** Opening Data supplied block **

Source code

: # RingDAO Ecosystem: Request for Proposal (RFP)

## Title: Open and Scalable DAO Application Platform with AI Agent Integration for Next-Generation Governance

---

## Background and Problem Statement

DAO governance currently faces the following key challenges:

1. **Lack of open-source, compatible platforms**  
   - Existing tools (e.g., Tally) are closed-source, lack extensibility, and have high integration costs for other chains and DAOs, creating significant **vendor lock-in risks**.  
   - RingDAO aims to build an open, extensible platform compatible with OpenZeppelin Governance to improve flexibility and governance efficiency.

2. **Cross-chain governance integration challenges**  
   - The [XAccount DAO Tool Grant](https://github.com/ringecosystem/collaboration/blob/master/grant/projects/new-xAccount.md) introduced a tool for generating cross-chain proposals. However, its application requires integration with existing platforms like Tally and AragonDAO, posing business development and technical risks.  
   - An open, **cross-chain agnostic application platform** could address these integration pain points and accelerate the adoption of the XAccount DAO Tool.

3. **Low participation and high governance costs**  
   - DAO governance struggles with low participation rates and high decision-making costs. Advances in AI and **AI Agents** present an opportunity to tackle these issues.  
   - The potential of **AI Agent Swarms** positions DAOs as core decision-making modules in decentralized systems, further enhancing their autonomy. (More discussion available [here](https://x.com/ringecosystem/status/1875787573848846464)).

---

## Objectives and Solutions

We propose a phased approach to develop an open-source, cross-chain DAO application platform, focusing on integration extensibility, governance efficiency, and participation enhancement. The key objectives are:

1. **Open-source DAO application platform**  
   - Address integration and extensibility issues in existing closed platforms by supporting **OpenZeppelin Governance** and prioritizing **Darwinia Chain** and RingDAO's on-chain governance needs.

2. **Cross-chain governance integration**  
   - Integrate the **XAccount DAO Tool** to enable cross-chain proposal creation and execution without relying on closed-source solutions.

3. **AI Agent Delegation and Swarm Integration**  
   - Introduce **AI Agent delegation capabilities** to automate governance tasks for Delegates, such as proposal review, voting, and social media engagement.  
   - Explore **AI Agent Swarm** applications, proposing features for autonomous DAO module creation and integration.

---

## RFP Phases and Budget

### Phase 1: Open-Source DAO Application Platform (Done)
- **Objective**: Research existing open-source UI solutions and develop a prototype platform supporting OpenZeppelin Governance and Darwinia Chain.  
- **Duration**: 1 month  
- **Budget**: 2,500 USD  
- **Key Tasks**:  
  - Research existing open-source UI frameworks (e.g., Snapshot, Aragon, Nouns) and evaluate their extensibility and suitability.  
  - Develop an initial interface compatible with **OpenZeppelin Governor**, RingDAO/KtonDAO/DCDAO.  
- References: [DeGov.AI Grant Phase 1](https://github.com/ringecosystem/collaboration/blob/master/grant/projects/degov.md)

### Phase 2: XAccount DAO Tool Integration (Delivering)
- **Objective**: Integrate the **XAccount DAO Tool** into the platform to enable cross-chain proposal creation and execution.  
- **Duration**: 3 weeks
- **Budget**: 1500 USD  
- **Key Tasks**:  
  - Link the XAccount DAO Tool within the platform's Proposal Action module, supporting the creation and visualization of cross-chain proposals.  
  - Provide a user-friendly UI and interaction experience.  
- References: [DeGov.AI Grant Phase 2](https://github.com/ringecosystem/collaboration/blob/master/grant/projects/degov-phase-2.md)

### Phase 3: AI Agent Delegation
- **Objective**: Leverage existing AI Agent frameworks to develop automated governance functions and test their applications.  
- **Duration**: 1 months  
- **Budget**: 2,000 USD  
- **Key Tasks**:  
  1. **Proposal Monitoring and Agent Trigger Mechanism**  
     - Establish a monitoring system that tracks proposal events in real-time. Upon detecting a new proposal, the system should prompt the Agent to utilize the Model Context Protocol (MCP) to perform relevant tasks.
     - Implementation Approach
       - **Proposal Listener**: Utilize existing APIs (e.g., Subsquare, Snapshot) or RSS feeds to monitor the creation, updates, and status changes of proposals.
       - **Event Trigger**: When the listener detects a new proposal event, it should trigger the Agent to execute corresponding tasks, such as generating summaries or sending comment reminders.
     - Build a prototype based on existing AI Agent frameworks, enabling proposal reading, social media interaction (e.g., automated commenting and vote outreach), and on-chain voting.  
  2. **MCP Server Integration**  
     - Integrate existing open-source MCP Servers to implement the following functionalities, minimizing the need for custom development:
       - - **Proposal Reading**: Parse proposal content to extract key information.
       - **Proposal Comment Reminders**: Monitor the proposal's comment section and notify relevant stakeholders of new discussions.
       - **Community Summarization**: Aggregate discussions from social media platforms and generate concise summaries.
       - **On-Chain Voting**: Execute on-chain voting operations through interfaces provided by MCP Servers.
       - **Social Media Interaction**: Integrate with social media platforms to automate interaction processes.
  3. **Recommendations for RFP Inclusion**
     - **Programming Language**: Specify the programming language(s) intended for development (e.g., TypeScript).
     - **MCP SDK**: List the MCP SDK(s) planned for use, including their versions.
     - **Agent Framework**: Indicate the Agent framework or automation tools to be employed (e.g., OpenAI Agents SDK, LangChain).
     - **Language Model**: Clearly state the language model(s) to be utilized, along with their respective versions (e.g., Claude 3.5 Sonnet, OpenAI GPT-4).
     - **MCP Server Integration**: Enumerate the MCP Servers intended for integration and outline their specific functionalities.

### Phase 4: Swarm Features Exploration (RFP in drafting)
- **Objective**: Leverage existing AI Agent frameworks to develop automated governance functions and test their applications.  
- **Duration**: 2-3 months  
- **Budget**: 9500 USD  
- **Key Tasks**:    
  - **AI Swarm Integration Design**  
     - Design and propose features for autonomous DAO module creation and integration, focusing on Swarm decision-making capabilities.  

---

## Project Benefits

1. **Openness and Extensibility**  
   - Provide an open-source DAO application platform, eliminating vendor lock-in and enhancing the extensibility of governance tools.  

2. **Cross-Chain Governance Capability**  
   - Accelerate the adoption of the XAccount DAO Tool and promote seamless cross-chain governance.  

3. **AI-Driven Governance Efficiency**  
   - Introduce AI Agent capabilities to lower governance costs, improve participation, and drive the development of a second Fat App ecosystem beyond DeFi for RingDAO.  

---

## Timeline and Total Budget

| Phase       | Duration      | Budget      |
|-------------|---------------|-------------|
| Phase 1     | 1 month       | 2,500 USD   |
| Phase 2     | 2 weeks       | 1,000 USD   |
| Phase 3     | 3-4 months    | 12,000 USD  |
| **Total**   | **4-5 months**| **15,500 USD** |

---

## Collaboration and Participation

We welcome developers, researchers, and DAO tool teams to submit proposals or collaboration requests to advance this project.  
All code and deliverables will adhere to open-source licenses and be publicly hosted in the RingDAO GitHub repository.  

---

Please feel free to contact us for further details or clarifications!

** Closing Data supplied block **

Select the lines from the entries that include the word "propose".

We propose a phased approach to develop an open-source, cross-chain DAO application platform, focusing on integration extensibility, governance efficiency, and participation enhancement. The key objectives are:
     - Design and propose features for autonomous DAO module creation and integration, focusing on Swarm decision-making capabilities.  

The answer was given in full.